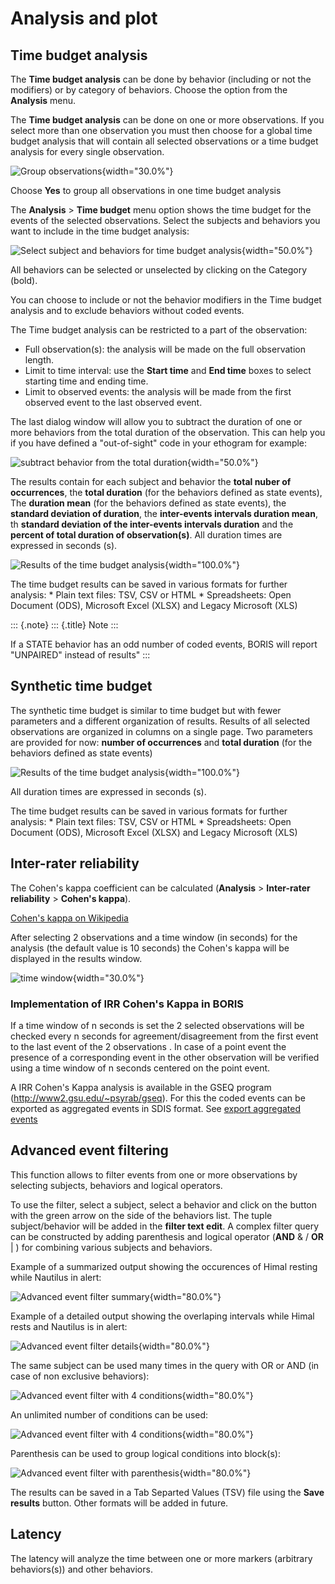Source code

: # Analysis and plot



## Time budget analysis

The **Time budget analysis** can be done by behavior (including or not
the modifiers) or by category of behaviors. Choose the option from the
**Analysis** menu.

The **Time budget analysis** can be done on one or more observations. If
you select more than one observation you must then choose for a global
time budget analysis that will contain all selected observations or a
time budget analysis for every single observation.

![Group observations](images/time_budget_group_observations.png){width="30.0%"}

Choose **Yes** to group all observations in one time budget analysis

The **Analysis** \> **Time budget** menu option shows the time budget
for the events of the selected observations. Select the subjects and
behaviors you want to include in the time budget analysis:

![Select subject and behaviors for time budget analysis](images/time_budget_parameters2.png){width="50.0%"}

All behaviors can be selected or unselected by clicking on the Category
(bold).

You can choose to include or not the behavior modifiers in the Time
budget analysis and to exclude behaviors without coded events.

The Time budget analysis can be restricted to a part of the observation:

-   Full observation(s): the analysis will be made on the full
    observation length.
-   Limit to time interval: use the **Start time** and **End time**
    boxes to select starting time and ending time.
-   Limit to observed events: the analysis will be made from the first
    observed event to the last observed event.

The last dialog window will allow you to subtract the duration of one or
more behaviors from the total duration of the observation. This can help
you if you have defined a \"out-of-sight\" code in your ethogram for
example:

![subtract behavior from the total duration](images/subtract_behavior.png){width="50.0%"}

The results contain for each subject and behavior the **total nuber of
occurrences**, the **total duration** (for the behaviors defined as
state events), The **duration mean** (for the behaviors defined as state
events), the **standard deviation of duration**, the **inter-events
intervals duration mean**, th **standard deviation of the inter-events
intervals duration** and the **percent of total duration of
observation(s)**. All duration times are expressed in seconds (s).

![Results of the time budget analysis](images/time_budget.png){width="100.0%"}

The time budget results can be saved in various formats for further
analysis: \* Plain text files: TSV, CSV or HTML \* Spreadsheets: Open
Document (ODS), Microsoft Excel (XLSX) and Legacy Microsoft (XLS)

::: {.note}
::: {.title}
Note
:::

If a STATE behavior has an odd number of coded events, BORIS will report
\"UNPAIRED\" instead of results\"
:::



## Synthetic time budget

The synthetic time budget is similar to time budget but with fewer
parameters and a different organization of results. Results of all
selected observations are organized in columns on a single page. Two
parameters are provided for now: **number of occurrences** and **total
duration** (for the behaviors defined as state events)

![Results of the time budget analysis](images/synthetic_time_budget.png){width="100.0%"}

All duration times are expressed in seconds (s).

The time budget results can be saved in various formats for further
analysis: \* Plain text files: TSV, CSV or HTML \* Spreadsheets: Open
Document (ODS), Microsoft Excel (XLSX) and Legacy Microsoft (XLS)




## Inter-rater reliability

The Cohen\'s kappa coefficient can be calculated (**Analysis** \>
**Inter-rater reliability** \> **Cohen\'s kappa**).

[Cohen\'s kappa on
Wikipedia](https://en.wikipedia.org/wiki/Cohen%27s_kappa)

After selecting 2 observations and a time window (in seconds) for the
analysis (the default value is 10 seconds) the Cohen\'s kappa will be
displayed in the results window.

![time window](images/irr1.png){width="30.0%"}




### Implementation of IRR Cohen\'s Kappa in BORIS

If a time window of n seconds is set the 2 selected observations will be
checked every n seconds for agreement/disagreement from the first event
to the last event of the 2 observations . In case of a point event the
presence of a corresponding event in the other observation will be
verified using a time window of n seconds centered on the point event.

A IRR Cohen\'s Kappa analysis is available in the GSEQ program
(<http://www2.gsu.edu/~psyrab/gseq>). For this the coded events can be
exported as aggregated events in SDIS format. See [export aggregated
events]()



## Advanced event filtering


This function allows to filter events from one or more observations by
selecting subjects, behaviors and logical operators.

To use the filter, select a subject, select a behavior and click on the
button with the green arrow on the side of the behaviors list. The tuple
subject/behavior will be added in the **filter text edit**. A complex
filter query can be constructed by adding parenthesis and logical
operator (**AND** & / **OR** \| ) for combining various subjects and
behaviors.

Example of a summarized output showing the occurences of Himal resting
while Nautilus in alert:

![Advanced event filter summary](images/advanced_filter_summary.png){width="80.0%"}

Example of a detailed output showing the overlaping intervals while
Himal rests and Nautilus is in alert:

![Advanced event filter details](images/advanced_filter_details.png){width="80.0%"}

The same subject can be used many times in the query with OR or AND (in
case of non exclusive behaviors):

![Advanced event filter with 4 conditions](images/advanced_filter_example0.png){width="80.0%"}

An unlimited number of conditions can be used:

![Advanced event filter with 4 conditions](images/advanced_filter_example1.png){width="80.0%"}

Parenthesis can be used to group logical conditions into block(s):

![Advanced event filter with parenthesis](images/advanced_filter_example2.png){width="80.0%"}

The results can be saved in a Tab Separted Values (TSV) file using the
**Save results** button. Other formats will be added in future.




## Latency

The latency will analyze the time between one or more markers (arbitrary
behaviors(s)) and other behaviors.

Task
Which of the lines above hold the word "menu"? Copy each one.

Exercise result
**Analysis** menu.
The **Analysis** \> **Time budget** menu option shows the time budget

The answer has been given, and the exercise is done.